● **Work task**
Using the entries that follow, collect the lines where the word "withName" appears.
*** Input records ***
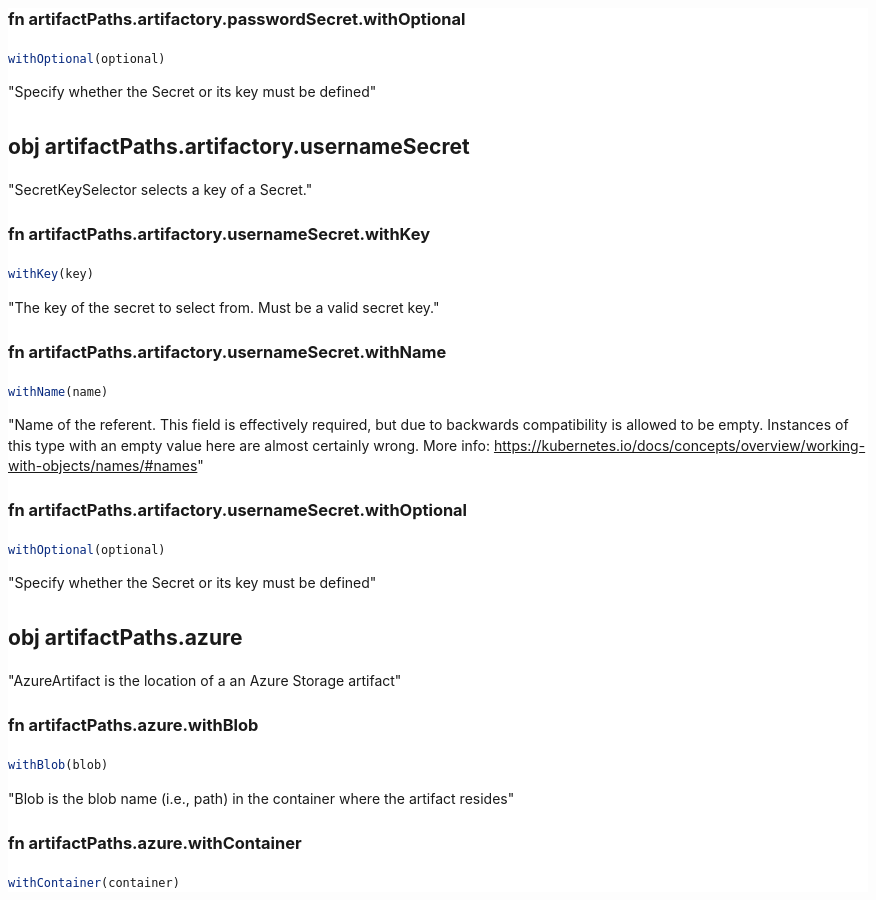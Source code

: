 ### fn artifactPaths.artifactory.passwordSecret.withOptional

```ts
withOptional(optional)
```

"Specify whether the Secret or its key must be defined"

## obj artifactPaths.artifactory.usernameSecret

"SecretKeySelector selects a key of a Secret."

### fn artifactPaths.artifactory.usernameSecret.withKey

```ts
withKey(key)
```

"The key of the secret to select from.  Must be a valid secret key."

### fn artifactPaths.artifactory.usernameSecret.withName

```ts
withName(name)
```

"Name of the referent. This field is effectively required, but due to backwards compatibility is allowed to be empty. Instances of this type with an empty value here are almost certainly wrong. More info: https://kubernetes.io/docs/concepts/overview/working-with-objects/names/#names"

### fn artifactPaths.artifactory.usernameSecret.withOptional

```ts
withOptional(optional)
```

"Specify whether the Secret or its key must be defined"

## obj artifactPaths.azure

"AzureArtifact is the location of a an Azure Storage artifact"

### fn artifactPaths.azure.withBlob

```ts
withBlob(blob)
```

"Blob is the blob name (i.e., path) in the container where the artifact resides"

### fn artifactPaths.azure.withContainer

```ts
withContainer(container)
```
*** End of Input records ***
● **Task solution**
### fn artifactPaths.artifactory.usernameSecret.withName
withName(name)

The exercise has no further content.